Segment Start: Information supplied

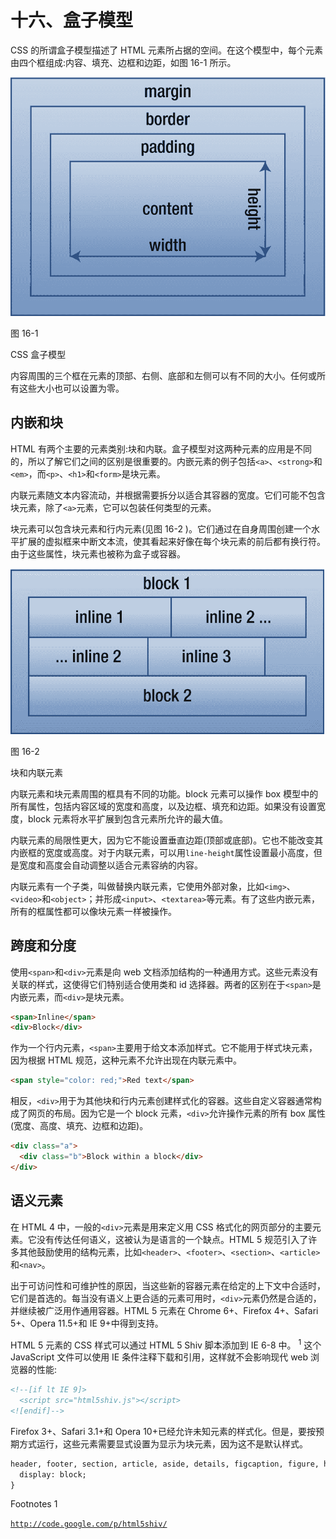 # 十六、盒子模型

CSS 的所谓盒子模型描述了 HTML 元素所占据的空间。在这个模型中，每个元素由四个框组成:内容、填充、边框和边距，如图 16-1 所示。

![img/320834_2_En_16_Fig1_HTML.png](img/320834_2_En_16_Fig1_HTML.png)

图 16-1

CSS 盒子模型

内容周围的三个框在元素的顶部、右侧、底部和左侧可以有不同的大小。任何或所有这些大小也可以设置为零。

## 内嵌和块

HTML 有两个主要的元素类别:块和内联。盒子模型对这两种元素的应用是不同的，所以了解它们之间的区别是很重要的。内嵌元素的例子包括`<a>`、`<strong>`和`<em>`，而`<p>`、`<h1>`和`<form>`是块元素。

内联元素随文本内容流动，并根据需要拆分以适合其容器的宽度。它们可能不包含块元素，除了`<a>`元素，它可以包装任何类型的元素。

块元素可以包含块元素和行内元素(见图 16-2 )。它们通过在自身周围创建一个水平扩展的虚拟框来中断文本流，使其看起来好像在每个块元素的前后都有换行符。由于这些属性，块元素也被称为盒子或容器。

![img/320834_2_En_16_Fig2_HTML.png](img/320834_2_En_16_Fig2_HTML.png)

图 16-2

块和内联元素

内联元素和块元素周围的框具有不同的功能。block 元素可以操作 box 模型中的所有属性，包括内容区域的宽度和高度，以及边框、填充和边距。如果没有设置宽度，block 元素将水平扩展到包含元素所允许的最大值。

内联元素的局限性更大，因为它不能设置垂直边距(顶部或底部)。它也不能改变其内嵌框的宽度或高度。对于内联元素，可以用`line-height`属性设置最小高度，但是宽度和高度会自动调整以适合元素容纳的内容。

内联元素有一个子类，叫做替换内联元素，它使用外部对象，比如`<img>`、`<video>`和`<object>`；并形成`<input>`、`<textarea>`等元素。有了这些内嵌元素，所有的框属性都可以像块元素一样被操作。

## 跨度和分度

使用`<span>`和`<div>`元素是向 web 文档添加结构的一种通用方式。这些元素没有关联的样式，这使得它们特别适合使用类和 id 选择器。两者的区别在于`<span>`是内嵌元素，而`<div>`是块元素。

```html
<span>Inline</span>
<div>Block</div>

```

作为一个行内元素，`<span>`主要用于给文本添加样式。它不能用于样式块元素，因为根据 HTML 规范，这种元素不允许出现在内联元素中。

```html
<span style="color: red;">Red text</span>

```

相反，`<div>`用于为其他块和行内元素创建样式化的容器。这些自定义容器通常构成了网页的布局。因为它是一个 block 元素，`<div>`允许操作元素的所有 box 属性(宽度、高度、填充、边框和边距)。

```html
<div class="a">
  <div class="b">Block within a block</div>
</div>

```

## 语义元素

在 HTML 4 中，一般的`<div>`元素是用来定义用 CSS 格式化的网页部分的主要元素。它没有传达任何语义，这被认为是语言的一个缺点。HTML 5 规范引入了许多其他鼓励使用的结构元素，比如`<header>`、`<footer>`、`<section>`、`<article>`和`<nav>`。

出于可访问性和可维护性的原因，当这些新的容器元素在给定的上下文中合适时，它们是首选的。每当没有语义上更合适的元素可用时，`<div>`元素仍然是合适的，并继续被广泛用作通用容器。HTML 5 元素在 Chrome 6+、Firefox 4+、Safari 5+、Opera 11.5+和 IE 9+中得到支持。

HTML 5 元素的 CSS 样式可以通过 HTML 5 Shiv 脚本添加到 IE 6-8 中。 <sup>1</sup> 这个 JavaScript 文件可以使用 IE 条件注释下载和引用，这样就不会影响现代 web 浏览器的性能:

```html
<!--[if lt IE 9]>
  <script src="html5shiv.js"></script>
<![endif]-->

```

Firefox 3+、Safari 3.1+和 Opera 10+已经允许未知元素的样式化。但是，要按预期方式运行，这些元素需要显式设置为显示为块元素，因为这不是默认样式。

```html
header, footer, section, article, aside, details, figcaption, figure, hgroup, menu, nav {
  display: block;
}

```

<aside class="FootnoteSection" epub:type="footnotes">Footnotes 1

[`http://code.google.com/p/html5shiv/`](http://code.google.com/p/html5shiv/)

 </aside>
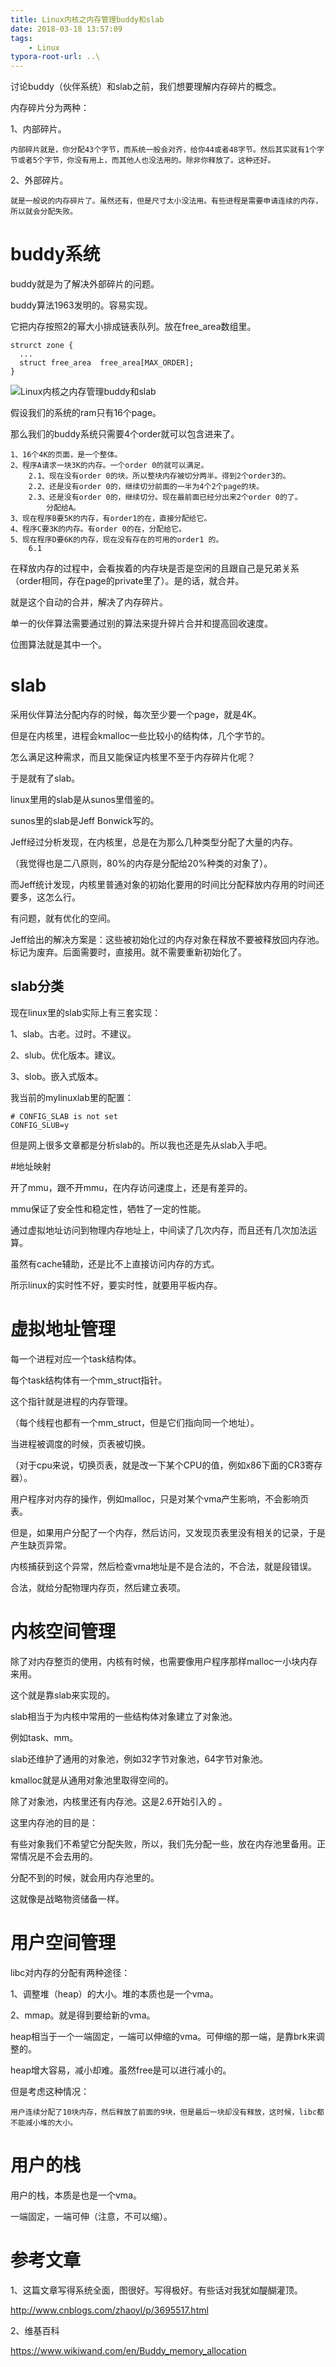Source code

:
 ```yaml
---
title: Linux内核之内存管理buddy和slab
date: 2018-03-18 13:57:09
tags:
	- Linux
typora-root-url: ..\
---
```




讨论buddy（伙伴系统）和slab之前，我们想要理解内存碎片的概念。

内存碎片分为两种：

1、内部碎片。

```
内部碎片就是，你分配43个字节，而系统一般会对齐，给你44或者48字节。然后其实就有1个字节或者5个字节，你没有用上，而其他人也没法用的。除非你释放了。这种还好。
```

2、外部碎片。

```
就是一般说的内存碎片了。虽然还有，但是尺寸太小没法用。有些进程是需要申请连续的内存，所以就会分配失败。
```

# buddy系统

buddy就是为了解决外部碎片的问题。

buddy算法1963发明的。容易实现。

它把内存按照2的幂大小排成链表队列。放在free_area数组里。

```
strurct zone {
  ...
  struct free_area	free_area[MAX_ORDER];
}
```

![Linux内核之内存管理buddy和slab](/images/Linux内核之内存管理buddy和slab-图1.png)



假设我们的系统的ram只有16个page。

那么我们的buddy系统只需要4个order就可以包含进来了。

```
1、16个4K的页面，是一个整体。
2、程序A请求一块3K的内存。一个order 0的就可以满足。
	2.1、现在没有order 0的块。所以整块内存被切分两半。得到2个order3的。
	2.2、还是没有order 0的，继续切分前面的一半为4个2个page的块。
	2.3、还是没有order 0的，继续切分。现在最前面已经分出来2个order 0的了。
		分配给A。
3、现在程序B要5K的内存，有order1的在，直接分配给它。
4、程序C要3K的内存。有order 0的在，分配给它。
5、现在程序D要6K的内存，现在没有存在的可用的order1 的。
	6.1 
```

在释放内存的过程中，会看挨着的内存块是否是空闲的且跟自己是兄弟关系（order相同，存在page的private里了）。是的话，就合并。

就是这个自动的合并，解决了内存碎片。





单一的伙伴算法需要通过别的算法来提升碎片合并和提高回收速度。

位图算法就是其中一个。

# slab

采用伙伴算法分配内存的时候，每次至少要一个page，就是4K。

但是在内核里，进程会kmalloc一些比较小的结构体，几个字节的。

怎么满足这种需求，而且又能保证内核里不至于内存碎片化呢？

于是就有了slab。

linux里用的slab是从sunos里借鉴的。

sunos里的slab是Jeff Bonwick写的。

Jeff经过分析发现，在内核里，总是在为那么几种类型分配了大量的内存。

（我觉得也是二八原则，80%的内存是分配给20%种类的对象了）。

而Jeff统计发现，内核里普通对象的初始化要用的时间比分配释放内存用的时间还要多，这怎么行。

有问题，就有优化的空间。

Jeff给出的解决方案是：这些被初始化过的内存对象在释放不要被释放回内存池。标记为废弃。后面需要时，直接用。就不需要重新初始化了。

## slab分类

现在linux里的slab实际上有三套实现：

1、slab。古老。过时。不建议。

2、slub。优化版本。建议。

3、slob。嵌入式版本。

我当前的mylinuxlab里的配置：

```
# CONFIG_SLAB is not set
CONFIG_SLUB=y
```

但是网上很多文章都是分析slab的。所以我也还是先从slab入手吧。





#地址映射

开了mmu，跟不开mmu，在内存访问速度上，还是有差异的。

mmu保证了安全性和稳定性，牺牲了一定的性能。

通过虚拟地址访问到物理内存地址上，中间读了几次内存，而且还有几次加法运算。

虽然有cache辅助，还是比不上直接访问内存的方式。

所示linux的实时性不好，要实时性，就要用平板内存。

# 虚拟地址管理

每一个进程对应一个task结构体。

每个task结构体有一个mm_struct指针。

这个指针就是进程的内存管理。

（每个线程也都有一个mm_struct，但是它们指向同一个地址）。

当进程被调度的时候，页表被切换。

（对于cpu来说，切换页表，就是改一下某个CPU的值，例如x86下面的CR3寄存器）。

用户程序对内存的操作，例如malloc，只是对某个vma产生影响，不会影响页表。

但是，如果用户分配了一个内存，然后访问，又发现页表里没有相关的记录，于是产生缺页异常。

内核捕获到这个异常，然后检查vma地址是不是合法的，不合法，就是段错误。

合法，就给分配物理内存页，然后建立表项。

# 内核空间管理

除了对内存整页的使用，内核有时候，也需要像用户程序那样malloc一小块内存来用。

这个就是靠slab来实现的。

slab相当于为内核中常用的一些结构体对象建立了对象池。

例如task、mm。

slab还维护了通用的对象池，例如32字节对象池，64字节对象池。

kmalloc就是从通用对象池里取得空间的。

除了对象池，内核里还有内存池。这是2.6开始引入的 。

这里内存池的目的是：

有些对象我们不希望它分配失败，所以，我们先分配一些，放在内存池里备用。正常情况是不会去用的。

分配不到的时候，就会用内存池里的。

这就像是战略物资储备一样。

# 用户空间管理

libc对内存的分配有两种途径：

1、调整堆（heap）的大小。堆的本质也是一个vma。

2、mmap。就是得到要给新的vma。

heap相当于一个一端固定，一端可以伸缩的vma。可伸缩的那一端，是靠brk来调整的。

heap增大容易，减小却难。虽然free是可以进行减小的。

但是考虑这种情况：

```
用户连续分配了10块内存，然后释放了前面的9块，但是最后一块却没有释放，这时候，libc都不能减小堆的大小。
```



# 用户的栈

用户的栈，本质是也是一个vma。

一端固定，一端可伸（注意，不可以缩）。





# 参考文章

1、这篇文章写得系统全面，图很好。写得极好。有些话对我犹如醍醐灌顶。

http://www.cnblogs.com/zhaoyl/p/3695517.html

2、维基百科

https://www.wikiwand.com/en/Buddy_memory_allocation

Segment End: Information supplied

▸ Exercise requirements
For the word "边框和边距", go through the records and show each line that carries it.

▸ Task solution
CSS 的所谓盒子模型描述了 HTML 元素所占据的空间。在这个模型中，每个元素由四个框组成:内容、填充、边框和边距，如图 16-1 所示。
相反，`<div>`用于为其他块和行内元素创建样式化的容器。这些自定义容器通常构成了网页的布局。因为它是一个 block 元素，`<div>`允许操作元素的所有 box 属性(宽度、高度、填充、边框和边距)。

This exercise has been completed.